Contratti di Sviluppo
I Contratti di Sviluppo sono lo strumento nazionale che finanzia grandi programmi di investimento strategici delle imprese, combinando finanziamento agevolato e contributi a fondo perduto. Sono gestiti da Invitalia per conto del MIMIT.
Requisiti per accedere
- ✓Impresa di qualsiasi dimensione, italiana o estera, anche in forma congiunta tramite contratto di rete
- ✓Investimento minimo di €20 milioni per i programmi industriali e ambientali (€7,5 milioni per programmi agricoli o turistici)
- ✓Possesso di almeno 2 requisiti qualificanti previsti (es. impatto occupazionale, sviluppo di filiere, rafforzamento sui mercati esteri, sviluppo tecnologico, impatto ambientale)

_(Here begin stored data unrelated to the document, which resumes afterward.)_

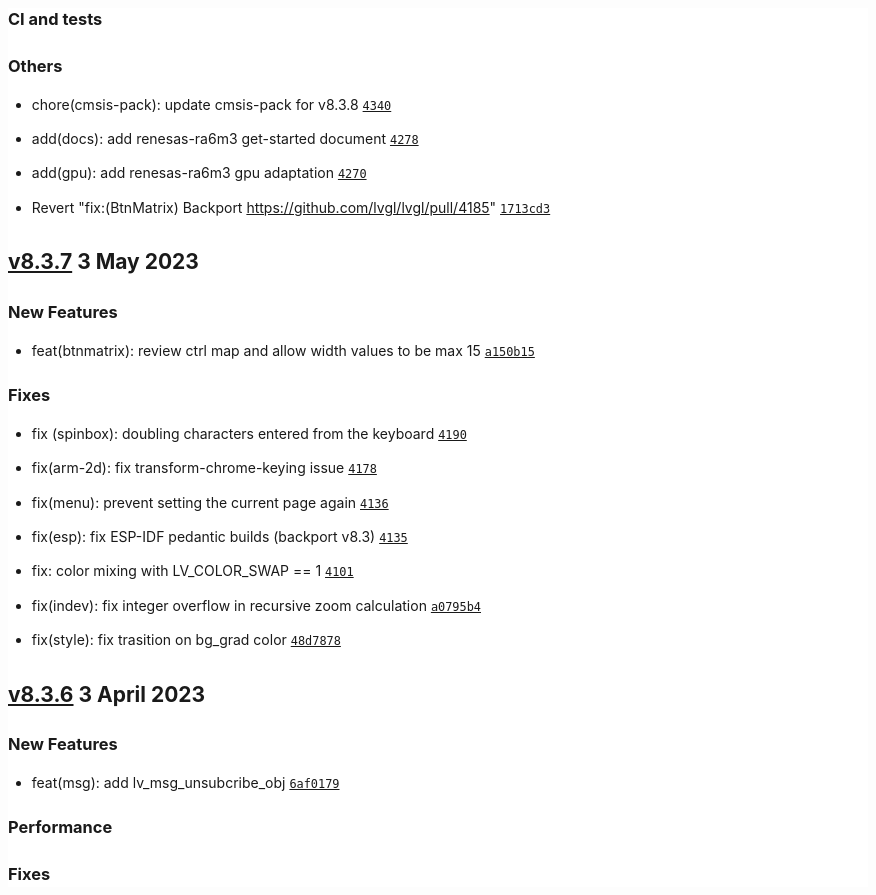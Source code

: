 ### CI and tests

### Others

- chore(cmsis-pack): update cmsis-pack for v8.3.8 [`4340`](https://github.com/lvgl/lvgl/pull/4340)
- add(docs): add renesas-ra6m3 get-started document [`4278`](https://github.com/lvgl/lvgl/pull/4278)
- add(gpu): add renesas-ra6m3 gpu adaptation [`4270`](https://github.com/lvgl/lvgl/pull/4270)

- Revert "fix:(BtnMatrix) Backport https://github.com/lvgl/lvgl/pull/4185" [`1713cd3`](https://github.com/lvgl/lvgl/commit/1713cd3fd8f93aa575fbcf0e34b8626b6ee69ded)




## [v8.3.7](https://github.com/lvgl/lvgl/compare/v8.3.7...v8.3.6) 3 May 2023

### New Features

- feat(btnmatrix): review ctrl map and allow width values to be max 15 [`a150b15`](https://github.com/lvgl/lvgl/commit/a150b15e45a922eb5497fe5a31a480e1cd689246)

### Fixes

- fix (spinbox):  doubling characters entered from the keyboard [`4190`](https://github.com/lvgl/lvgl/pull/4190)
- fix(arm-2d): fix transform-chrome-keying issue [`4178`](https://github.com/lvgl/lvgl/pull/4178)
- fix(menu): prevent setting the current page again [`4136`](https://github.com/lvgl/lvgl/pull/4136)
- fix(esp): fix ESP-IDF pedantic builds (backport v8.3) [`4135`](https://github.com/lvgl/lvgl/pull/4135)
- fix: color mixing with LV_COLOR_SWAP == 1 [`4101`](https://github.com/lvgl/lvgl/pull/4101)

- fix(indev): fix integer overflow in recursive zoom calculation [`a0795b4`](https://github.com/lvgl/lvgl/commit/a0795b49e82102ad68a27c86c36c37fffbe66d3c)
- fix(style): fix trasition on bg_grad color [`48d7878`](https://github.com/lvgl/lvgl/commit/48d7878bac3f607322957ed6f710d6615d5e72e0)


## [v8.3.6](https://github.com/lvgl/lvgl/compare/v8.3.6...v8.3.5) 3 April 2023

### New Features

- feat(msg): add lv_msg_unsubcribe_obj [`6af0179`](https://github.com/lvgl/lvgl/commit/6af01798d82f90f0c2ba6a9da39c4f10fb427df7)

### Performance

### Fixes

- ✓Per gli Accordi di Sviluppo a rilevanza strategica: programma di almeno €50 milioni (€20 milioni per l'agricolo) e almeno 3 requisiti qualificanti
- ✓Rispetto degli obblighi assicurativi contro le calamità naturali (polizza catastrofale)
Come presentare domanda
- 1Verifica sul sito di Invitalia lo sportello tematico pertinente e la disponibilità di risorse
- 2Predisponi il programma di investimento con business plan e documentazione tecnico-economica
- 3Presenta la domanda a Invitalia con le modalità telematiche indicate: le istanze sono valutate in ordine cronologico
- 4Per i progetti a rilevanza strategica, valuta la procedura dell'Accordo di Sviluppo tra Ministero, Invitalia, impresa ed eventuali Regioni cofinanziatrici
Domande frequenti
Chi può presentare domanda?
Imprese di qualsiasi dimensione, italiane o estere, che realizzano programmi di investimento strategici. Si può partecipare singolarmente o in forma congiunta tramite contratti di rete.
Qual è l'importo minimo dell'investimento?
€20 milioni per i programmi di sviluppo industriale e di tutela ambientale; €7,5 milioni per i programmi di trasformazione/commercializzazione di prodotti agricoli e per le attività turistiche.
Chi gestisce la misura e come si presenta la domanda?
La misura è gestita da Invitalia per conto del MIMIT. Le domande si presentano a Invitalia con modalità telematiche e sono valutate in ordine cronologico, sullo sportello tematico di riferimento, fino a esaurimento delle risorse.